There are a number of companies doing log analysis in 'the cloud' - What do people think of the security implications of this?

Your logs that are uploaded are generally inside some sort of private container, however there have been a number of high profile security concerns. This includes holes in regular open-source software as well as lax security by companies providing cloud services.

If you're uploading security logs to a remote system, and that system is compromised, you're essentially giving a blueprint for how to get into your network for those who now have your logs.

What's the best strategy for this? I have a few, each with advantages and disadvantages:

  • Never use one of these services - Keep it all in house, though you lose a ton of the analytics they provide unless you've got developers inhouse to do this.
  • Filter what you upload -  This gives a broken picture. Partial logs don't mean much and it will be difficult to figure out what you should be filtering.
  • Put your trust in them -  Famous last words? I err on the side of caution and trust no-one.

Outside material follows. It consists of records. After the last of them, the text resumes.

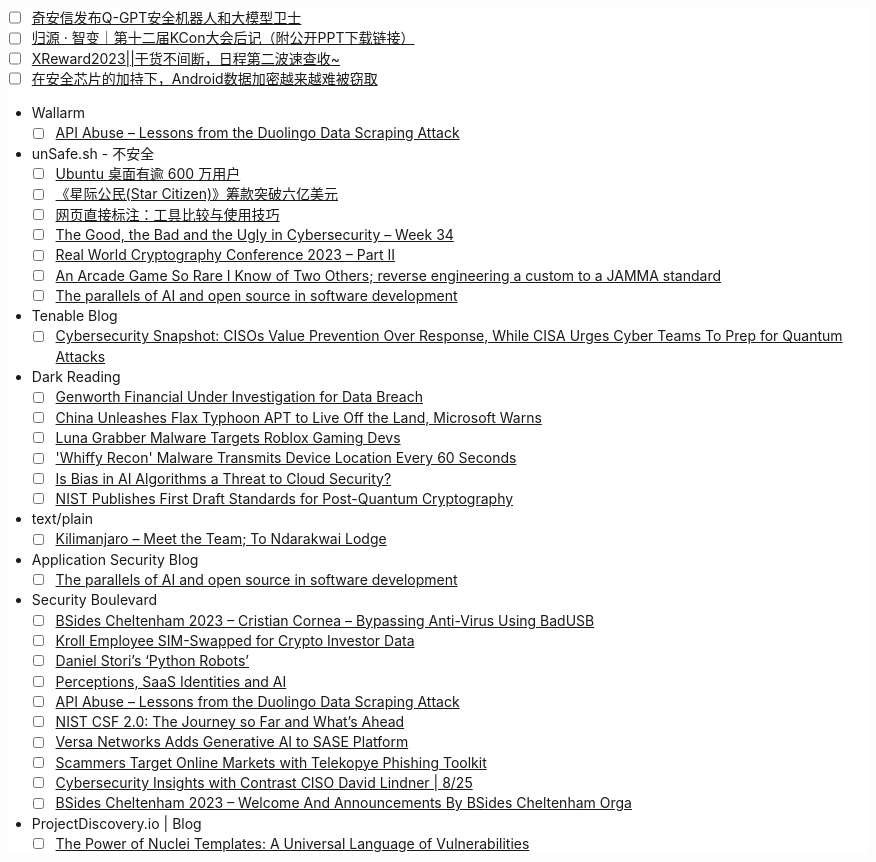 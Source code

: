   - [ ] [奇安信发布Q-GPT安全机器人和大模型卫士](https://www.4hou.com/posts/yAOP)
  - [ ] [归源 · 智变｜第十二届KCon大会后记（附公开PPT下载链接）](https://www.4hou.com/posts/wy5M)
  - [ ] [XReward2023||干货不间断，日程第二波速查收~](https://www.4hou.com/posts/rq5K)
  - [ ] [在安全芯片的加持下，Android数据加密越来越难被窃取](https://www.4hou.com/posts/gDK3)
- Wallarm
  - [ ] [API Abuse – Lessons from the Duolingo Data Scraping Attack](https://lab.wallarm.com/api-abuse-lessons-from-the-duolingo-data-scraping-attack/)
- unSafe.sh - 不安全
  - [ ] [Ubuntu 桌面有逾 600 万用户](https://buaq.net/go-175441.html)
  - [ ] [《星际公民(Star Citizen)》筹款突破六亿美元](https://buaq.net/go-175442.html)
  - [ ] [网页直接标注：工具比较与使用技巧](https://buaq.net/go-175420.html)
  - [ ] [The Good, the Bad and the Ugly in Cybersecurity – Week 34](https://buaq.net/go-175409.html)
  - [ ] [Real World Cryptography Conference 2023 – Part II](https://buaq.net/go-175421.html)
  - [ ] [An Arcade Game So Rare I Know of Two Others; reverse engineering a custom to a JAMMA standard](https://buaq.net/go-175407.html)
  - [ ] [The parallels of AI and open source in software development](https://buaq.net/go-175410.html)
- Tenable Blog
  - [ ] [Cybersecurity Snapshot: CISOs Value Prevention Over Response, While CISA Urges Cyber Teams To Prep for Quantum Attacks](https://www.tenable.com/blog/cybersecurity-snapshot-cisos-value-prevention-over-response-while-cisa-urges-cyber-teams-to)
- Dark Reading
  - [ ] [Genworth Financial Under Investigation for Data Breach](https://www.darkreading.com/attacks-breaches/-genworth-financial-under-investigation-for-data-breach)
  - [ ] [China Unleashes Flax Typhoon APT to Live Off the Land, Microsoft Warns](https://www.darkreading.com/threat-intelligence/china-unleashes-flax-typhoon-apt-live-off-land-microsoft-warns)
  - [ ] [Luna Grabber Malware Targets Roblox Gaming Devs](https://www.darkreading.com/vulnerabilities-threats/luna-grabber-malware-targets-roblox-gaming-devs)
  - [ ] ['Whiffy Recon' Malware Transmits Device Location Every 60 Seconds](https://www.darkreading.com/attacks-breaches/whiffy-recon-malware-transmits-device-location-every-60-seconds)
  - [ ] [Is Bias in AI Algorithms a Threat to Cloud Security?](https://www.darkreading.com/cloud/is-bias-in-ai-algorithms-a-threat-to-cloud-security)
  - [ ] [NIST Publishes First Draft Standards for Post-Quantum Cryptography](https://www.darkreading.com/dr-tech/nist-publishes-first-draft-standards-for-post-quantum-cryptography)
- text/plain
  - [ ] [Kilimanjaro – Meet the Team; To Ndarakwai Lodge](https://textslashplain.com/2023/08/25/kilimanjaro-meet-the-team-to-ndarakwai-lodge/)
- Application Security Blog
  - [ ] [The parallels of AI and open source in software development](https://www.synopsys.com/blogs/software-security/the-parallels-of-ai-and-open-source-in-software-development/)
- Security Boulevard
  - [ ] [BSides Cheltenham 2023 – Cristian Cornea – Bypassing Anti-Virus Using BadUSB](https://securityboulevard.com/2023/08/bsides-cheltenham-2023-cristian-cornea-bypassing-anti-virus-using-badusb/)
  - [ ] [Kroll Employee SIM-Swapped for Crypto Investor Data](https://securityboulevard.com/2023/08/kroll-employee-sim-swapped-for-crypto-investor-data/)
  - [ ] [Daniel Stori’s ‘Python Robots’](https://securityboulevard.com/2023/08/daniel-storis-python-robots/)
  - [ ] [Perceptions, SaaS Identities and AI](https://securityboulevard.com/2023/08/perceptions-saas-identities-and-ai/)
  - [ ] [API Abuse – Lessons from the Duolingo Data Scraping Attack](https://securityboulevard.com/2023/08/api-abuse-lessons-from-the-duolingo-data-scraping-attack/)
  - [ ] [NIST CSF 2.0: The Journey so Far and What’s Ahead](https://securityboulevard.com/2023/08/nist-csf-2-0-the-journey-so-far-and-whats-ahead/)
  - [ ] [Versa Networks Adds Generative AI to SASE Platform](https://securityboulevard.com/2023/08/versa-networks-adds-generative-ai-to-sase-platform/)
  - [ ] [Scammers Target Online Markets with Telekopye Phishing Toolkit](https://securityboulevard.com/2023/08/scammers-target-online-markets-with-telekopye-phishing-toolkit/)
  - [ ] [Cybersecurity Insights with Contrast CISO David Lindner | 8/25](https://securityboulevard.com/2023/08/cybersecurity-insights-with-contrast-ciso-david-lindner-8-25/)
  - [ ] [BSides Cheltenham 2023 – Welcome And Announcements By BSides Cheltenham Orga](https://securityboulevard.com/2023/08/bsides-cheltenham-2023-welcome-and-announcements-by-bsides-cheltenham-orga/)
- ProjectDiscovery.io | Blog
  - [ ] [The Power of Nuclei Templates: A Universal Language of Vulnerabilities](https://blog.projectdiscovery.io/the-power-of-nuclei-templates-a-universal-language-of-vulnerabilities/) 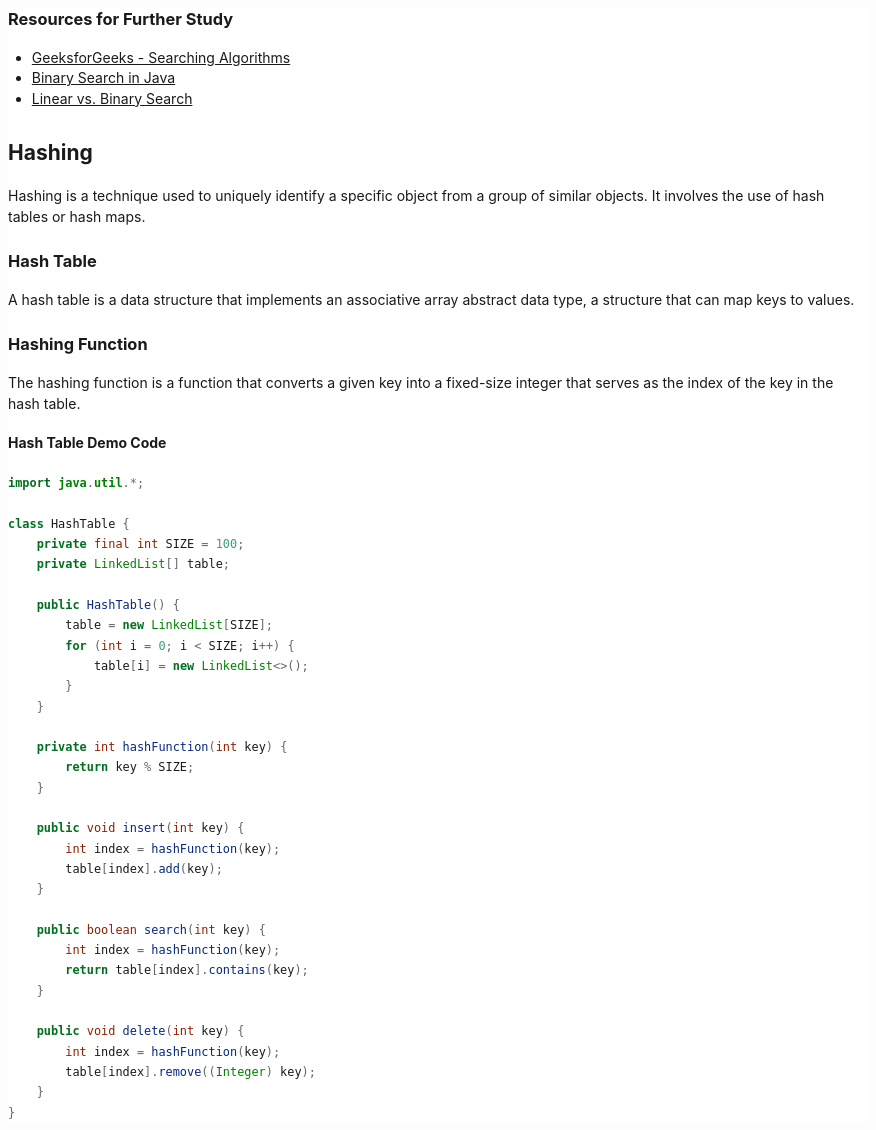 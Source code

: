 ### Resources for Further Study

- [GeeksforGeeks - Searching Algorithms](https://www.geeksforgeeks.org/searching-algorithms/)
- [Binary Search in Java](https://www.baeldung.com/java-binary-search)
- [Linear vs. Binary Search](https://www.geeksforgeeks.org/difference-between-linear-search-and-binary-search/)

## Hashing

Hashing is a technique used to uniquely identify a specific object from a group of similar objects. It involves the use of hash tables or hash maps.

### Hash Table

A hash table is a data structure that implements an associative array abstract data type, a structure that can map keys to values.

### Hashing Function

The hashing function is a function that converts a given key into a fixed-size integer that serves as the index of the key in the hash table.

#### Hash Table Demo Code

```java
import java.util.*;

class HashTable {
    private final int SIZE = 100;
    private LinkedList[] table;

    public HashTable() {
        table = new LinkedList[SIZE];
        for (int i = 0; i < SIZE; i++) {
            table[i] = new LinkedList<>();
        }
    }

    private int hashFunction(int key) {
        return key % SIZE;
    }

    public void insert(int key) {
        int index = hashFunction(key);
        table[index].add(key);
    }

    public boolean search(int key) {
        int index = hashFunction(key);
        return table[index].contains(key);
    }

    public void delete(int key) {
        int index = hashFunction(key);
        table[index].remove((Integer) key);
    }
}
```
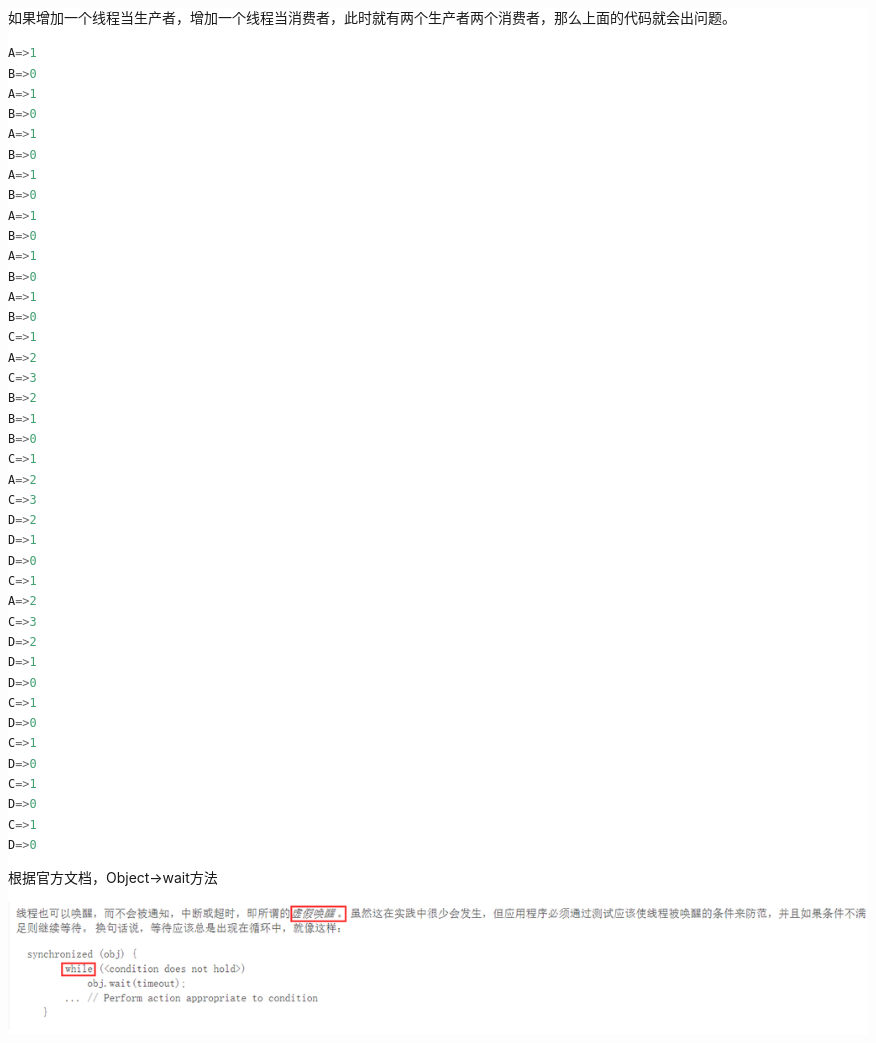 如果增加一个线程当生产者，增加一个线程当消费者，此时就有两个生产者两个消费者，那么上面的代码就会出问题。

```java
A=>1
B=>0
A=>1
B=>0
A=>1
B=>0
A=>1
B=>0
A=>1
B=>0
A=>1
B=>0
A=>1
B=>0
C=>1
A=>2
C=>3
B=>2
B=>1
B=>0
C=>1
A=>2
C=>3
D=>2
D=>1
D=>0
C=>1
A=>2
C=>3
D=>2
D=>1
D=>0
C=>1
D=>0
C=>1
D=>0
C=>1
D=>0
C=>1
D=>0
```

根据官方文档，Object->wait方法

![image-20210417173157725](JUC.assets/image-20210417173157725.png)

Each of these has advantages and disadvantages and I'm eager to see what others feel.

28 Comments
Level 13

Interesting conundrum. There are advantages to cloud-based security services, in that they can detect event correlation across multiple customers, where an in-house solution can't do that. They'll also have additional visibility into emerging threats.

Level 9

I think those are the same advantages and disadvantages with putting anything in the cloud. If it was possible to keep the logs encrypted en route to and at rest in the cloud I would have no issues with keeping my logs there.

Level 9

My issue is that as some point those logs would need to be unencrypted in order to be read into their system. Does the system then cache a view for you to see? That data in their system must be readable, and if a hole is found, someone could find that surface and attack it.

Level 17

I would think that breach of any could management/holding entity would mean death for their business model. I also am wondering how much their payouts have been to those entities that have breached their security. Does your agreement even include the scope what needs to happen if their systems are breached and your Data is at risk? Is there a disclosure clause? If you can't figure on these being part of your agreement then I would personally steer clear of the idea.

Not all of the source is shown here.